I’ve never had any client come into my office saying, “I suffer from toxic shame.” In fact, a lot of people don’t know what it is or that it’s a problem. They think of it as something “normal” or “not a big deal.” Toxic shame can keep you from living a vibrant, healthy life. So let’s take a look at it.

Guilt Is Not The Same Thing as Shame

Guilt is the unpleasant feeling that happens when you don’t live up to your values or other people’s expectations. For example, if I like being perceived as reliable, and I say that I will do something and don’t do it, I may feel guilty about it. If I want my mother to think well of me, and I forget all about her birthday, I might feel guilty about that.

Guilt happens to remind us of what’s important to us so that we can self-correct, make amends, and learn from the experience. When we use guilt as a gentle wake up call, it’s a healthy and short-lived emotion that doesn’t visit often.

Healthy Shame vs. Toxic Shame

People experience guilt when we do something that is not in alignment with our self concept. Doing “wrong” isn’t enough to create shame. Shame happens when someone else knows that we’ve done something “wrong.” It’s the fear of being ostracized because of what we did.

Like guilt, shame can be healthy if we use it as feedback to help us become kinder, more considerate, fix what was broken, and behave in more pro-social ways.

Humans are social creatures. We need each other to survive, so it benefits us and others when we get along well and practice healthy boundaries. It makes us and others happier. Feeling shame is a way to move us back to that soft, loving place of belonging.

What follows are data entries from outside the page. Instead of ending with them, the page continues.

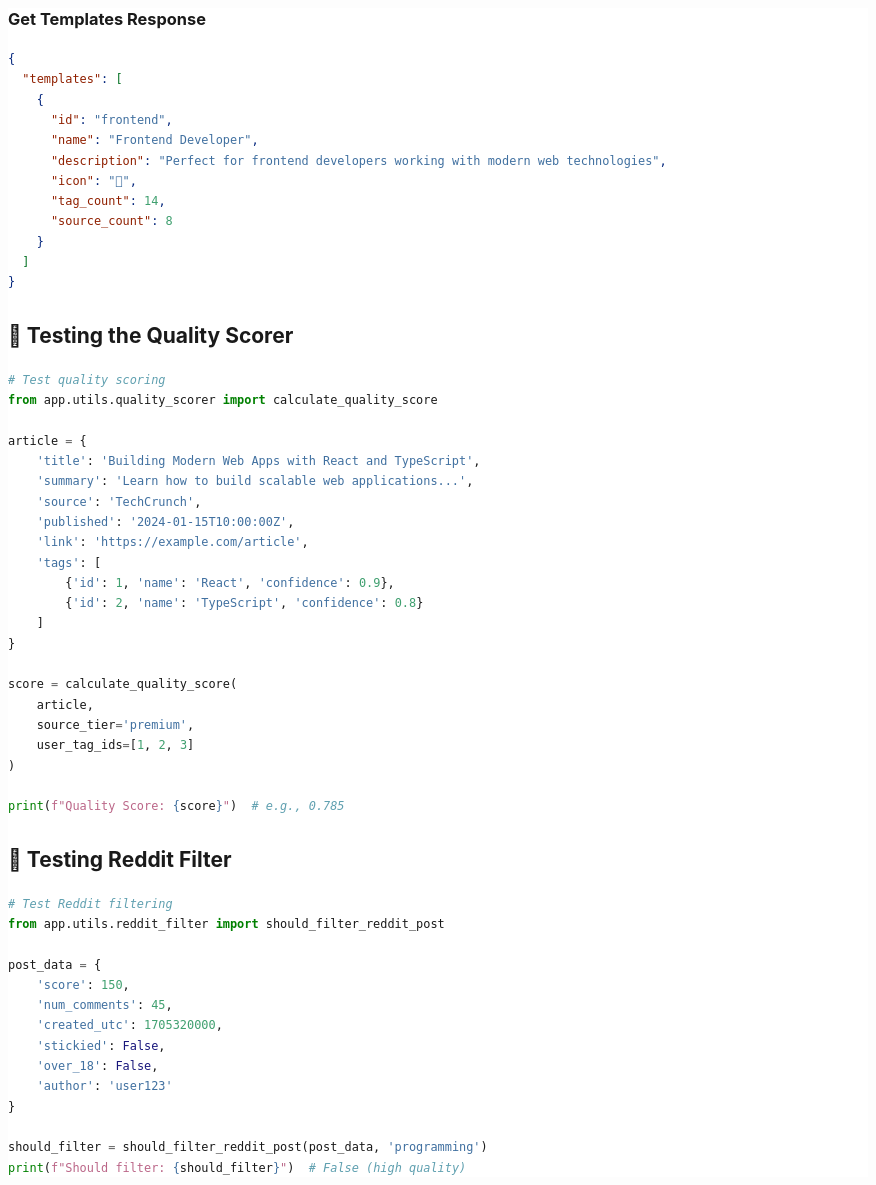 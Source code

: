 ### Get Templates Response
```json
{
  "templates": [
    {
      "id": "frontend",
      "name": "Frontend Developer",
      "description": "Perfect for frontend developers working with modern web technologies",
      "icon": "🎨",
      "tag_count": 14,
      "source_count": 8
    }
  ]
}
```

## 🧪 Testing the Quality Scorer

```python
# Test quality scoring
from app.utils.quality_scorer import calculate_quality_score

article = {
    'title': 'Building Modern Web Apps with React and TypeScript',
    'summary': 'Learn how to build scalable web applications...',
    'source': 'TechCrunch',
    'published': '2024-01-15T10:00:00Z',
    'link': 'https://example.com/article',
    'tags': [
        {'id': 1, 'name': 'React', 'confidence': 0.9},
        {'id': 2, 'name': 'TypeScript', 'confidence': 0.8}
    ]
}

score = calculate_quality_score(
    article,
    source_tier='premium',
    user_tag_ids=[1, 2, 3]
)

print(f"Quality Score: {score}")  # e.g., 0.785
```

## 🧪 Testing Reddit Filter

```python
# Test Reddit filtering
from app.utils.reddit_filter import should_filter_reddit_post

post_data = {
    'score': 150,
    'num_comments': 45,
    'created_utc': 1705320000,
    'stickied': False,
    'over_18': False,
    'author': 'user123'
}

should_filter = should_filter_reddit_post(post_data, 'programming')
print(f"Should filter: {should_filter}")  # False (high quality)
```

Shame becomes toxic when we make it personal. The message isn’t “I did something bad.” It’s “I’m bad, worthless, unlovable, unworthy, no good, defective, selfish, a failure,” or something like this. When we have these sorts of thoughts, shame is self-destructive. We may even try to escape it by harming others. So how do you know if you have it? Let’s take a look.

Symptoms of Toxic Shame

  • lack of engagement. This can look like not trying things out of fear of failure, underachievement, not speaking up to avoid looking stupid or being judged, or staying to yourself.
  • perfectionism. One one hand someone with toxic shame may not try at all. On the other, they may try to avoid shame by being perfect. Neither is sustainable and will set them up for failure. One sets the bar too low and the other too high.
  • avoidance of conflict. Conflict is normal. It’s a way to get our needs met and be heard. If we avoid it because we don’t think we deserve to be heard, or we feel we’re wrong before you even speak, we could be suffering from toxic shame.
  • self-loathing. This might show up as not being able to accept a compliment or see nice things in ourselves. Perhaps we don’t feel we are capable of doing well or succeeding. Some people tear others down to hide their self-loathing. They elevate their status by making someone else lower.
  • ruminating over past “failures” or embarrassing situations.
  • lack of trust and suspicion.
  • substance abuse. This is a way to escape from the feelings.
  • short-lived relationships that are plagued by dysfunction.
  • avoiding mistakes by letting opportunities pass you by, lying to cover up mistakes, blaming others, not apologizing, and not making amends. This is burying our head in the sand. It’s like saying, “If I don’t acknowledge it, it didn’t happen.”
  • disappearing. It’s too painful to face other people. We don’t want them to find out the truth about us, so it’s easier to just stay away.
  • angry outbursts. Anger helps us avoid feeling the shame.
  • blaming. This shifts the responsibility to someone else so we can avoid feeling shame or being perceived as wrong or bad.
  • people pleasing. If we appear good and can get someone else’s approval, perhaps we’re not so bad after all.
  • settling for less than we really want because we don’t feel you deserve more or could have something different.
  • mental health issues such as depression, anxiety, and intense mood swings.
  • negativity. Since we don’t trust people, we tend to see the worst in others and can be critical.
  • hypersensitive to criticism. People with toxic shame expect pain and criticism, so they may see it even if it’s not intended.
  • self-sabotaging behaviors. People with toxic shame tend to be victimized by others because they fail to protect themselves and feel they deserve poor treatment.
  • they may be self-improvement junkies because they think there is so much wrong with them.

If you’re looking at this list and saying, “Oh, my gosh! I have some of those!” relax. We all have some of them some of the time. It’s normal. However, if you have more than a few that have been around for a long time, and nothing seems to help, you may be carrying toxic shame.

Since this doesn’t seem to be something that people are aware of, I wanted to bring it out into the open. People need to be aware that it’s a problem and that it can be healed. No matter what happened to set the wheel of toxic shame into motion, it is absolutely, positively not your fault. The things that happened to you did not make you worthless. Nothing can do that. The things that you did are not unforgivable. Everything can be healed.